Javier e Darío no locutório
Javier e Darío no locutório
 

Vi as noventa e oito fotos com maior e menor prazer. É claro que é curioso ver como Almodóvar fez o filme dentro do filme, “Amante Minguante”“Amante Encolhido”.

Como construiu os seios, o púbis pentelhudo, a vagina, do corpo que o liliputiano amante percorre vencendo longas distancias e penetra.

Não gostei de ver como foi feita a cena em que Lydia, (Rosário Flores) a toureira é mortalmente chifrada. A beleza e a violência da cena, ponto alto do filme, com a foto, se esvaziou.

Sabemos que tudo é de mentirinha, mas faz parte da magia do cinema não revelar os truques como aquele mágico, Mister X, fazia. Acho!

Não só vi as fotos como também traduzi o texto que Almodóvar escreveu sobre“Objetiva Almodóvar”. Oportuno e esclarecedor revela um Almodóvar desconhecido: fotógrafo.

Almodóvar fotógrafo

Meu interesse por fazer fotos nasceu e se desenvolveu na minha maturidade, acredito que, porque agora estou mais consciente do tempo e do poder das imagens fotográficas para captar e eternizar.

Ainda que meu trabalho esteja baseado em imagens com som e movimento, para anotar, ensaiar, localizar ou levar um diário, sempre preferí a fotografia ao vídeo ou à escrita.

Isso não me converteu em um fotógrafo, do mesmo modo que um datilógrafo não é um escritor por datilografar 200 letras por minuto. Nos últimos anos fiz milhares de fotos de objetos, situações cotidianas.

Três mulheres
Três mulheres
 

Às vezes, simplesmente me posicionava em frente ao espelho e disparava. Não o faço pensando só no futuro, para mim também é um modo de viver o presente sem que nisso haja o menor narcisismo.

Fotografo os lugares da minha casa, a paisagem que se vê da janela há anos, com muito poucas mudanças, a não ser as das estações do ano e de alguns fenômenos meteorológicos ocasionais.

Os interiores dos milhares de hotéis em que me hospedo, mesmo que sejam feios. Meu reflexo nos cristais das janelas e o que se vê através delas.

Às vezes, fotografo minhas roupas. As das pessoas que compartilham de minha vida, suas marcas nos móveis, os objetos, minha sombra no solo, a silhueta de uma cabeça no corpo de um amigo.

E claro, quando rodo um filme, faço fotos de todas etapas. Não só me relaxa como se convertem nas melhores anotações para as equipes de vestuário, maquiagem, cabeleireiro, cenário, fotografia, produção etc.

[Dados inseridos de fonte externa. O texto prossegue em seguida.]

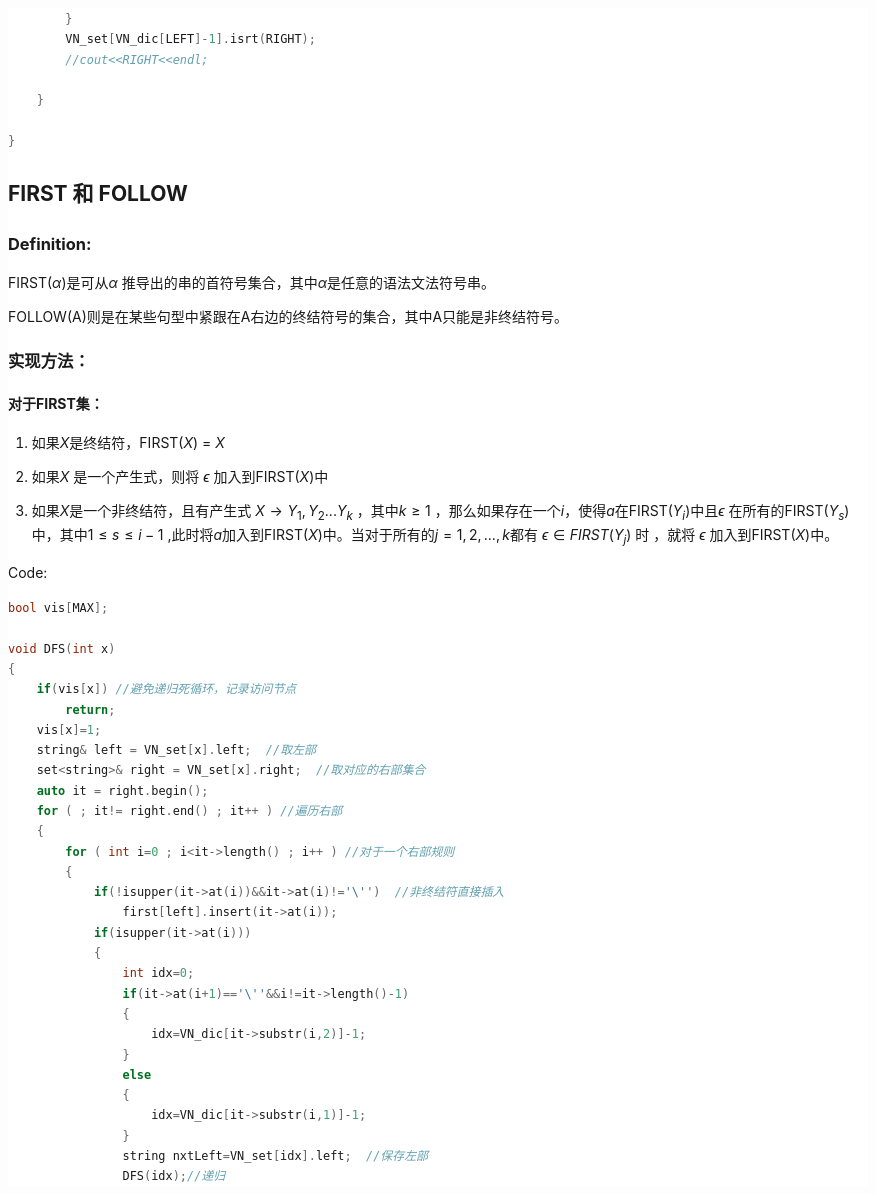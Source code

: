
 ```c++
        }
        VN_set[VN_dic[LEFT]-1].isrt(RIGHT);
        //cout<<RIGHT<<endl;

    }

}
```







## FIRST 和 FOLLOW

### Definition:

FIRST($\alpha$)是可从$\alpha$ 推导出的串的首符号集合，其中$\alpha$是任意的语法文法符号串。

FOLLOW(A)则是在某些句型中紧跟在A右边的终结符号的集合，其中A只能是非终结符号。

### 实现方法：

#### 对于FIRST集：

1. 如果$X$是终结符，FIRST($X$) = $X$

2. 如果$X$ 是一个产生式，则将 $\epsilon$ 加入到FIRST($X$)中

3. 如果$X$是一个非终结符，且有产生式 $X \rightarrow Y_1,Y_2...Y_k$ ，其中$k\geq1$ ，那么如果存在一个$i$，使得$a$在FIRST($Y_i$)中且$\epsilon$ 在所有的FIRST($Y_s$) 中，其中$1 \leq s \leq i-1$ ,此时将$a$加入到FIRST($X$)中。当对于所有的$j = 1,2,...,k$都有 $\epsilon \in FIRST(Y_j)$ 时 ，就将 $\epsilon$ 加入到FIRST($X$)中。


Code:

```c++
bool vis[MAX];

void DFS(int x)
{
    if(vis[x]) //避免递归死循环，记录访问节点
        return;
    vis[x]=1;
    string& left = VN_set[x].left;  //取左部
    set<string>& right = VN_set[x].right;  //取对应的右部集合
    auto it = right.begin();
    for ( ; it!= right.end() ; it++ ) //遍历右部
    {
        for ( int i=0 ; i<it->length() ; i++ ) //对于一个右部规则
        {
            if(!isupper(it->at(i))&&it->at(i)!='\'')  //非终结符直接插入
                first[left].insert(it->at(i));
            if(isupper(it->at(i)))
            {
                int idx=0;
                if(it->at(i+1)=='\''&&i!=it->length()-1)
                {
                    idx=VN_dic[it->substr(i,2)]-1;
                }
                else
                {
                    idx=VN_dic[it->substr(i,1)]-1;
                }
                string nxtLeft=VN_set[idx].left;  //保存左部
                DFS(idx);//递归
```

Assim como quando nasce um bebê, os pais o crivam com fotos durante os primeiros anos, eu tento captar a evolução dos múltiplos elementos que compõem um filme. 

Desde o primeiro dia de preparação, o filme está vivo, cresce diante de seus olhos com a força de um milagre ou de uma catástrofe. E como não me fio em minha memória, gosto de dispor de algum outro testemunho: fotos e mais fotos. Só necessito um dedo, uma câmera e um lugar de onde olhar.

Durante a filmagem, o diretor ocupa um lugar no cenário em que não cabe ninguém mais, às vezes nem mesmo ele não cabe. Assim, as fotos que faz o diretor são únicas, porque ninguém vê o que ele vê do lugar em que vê.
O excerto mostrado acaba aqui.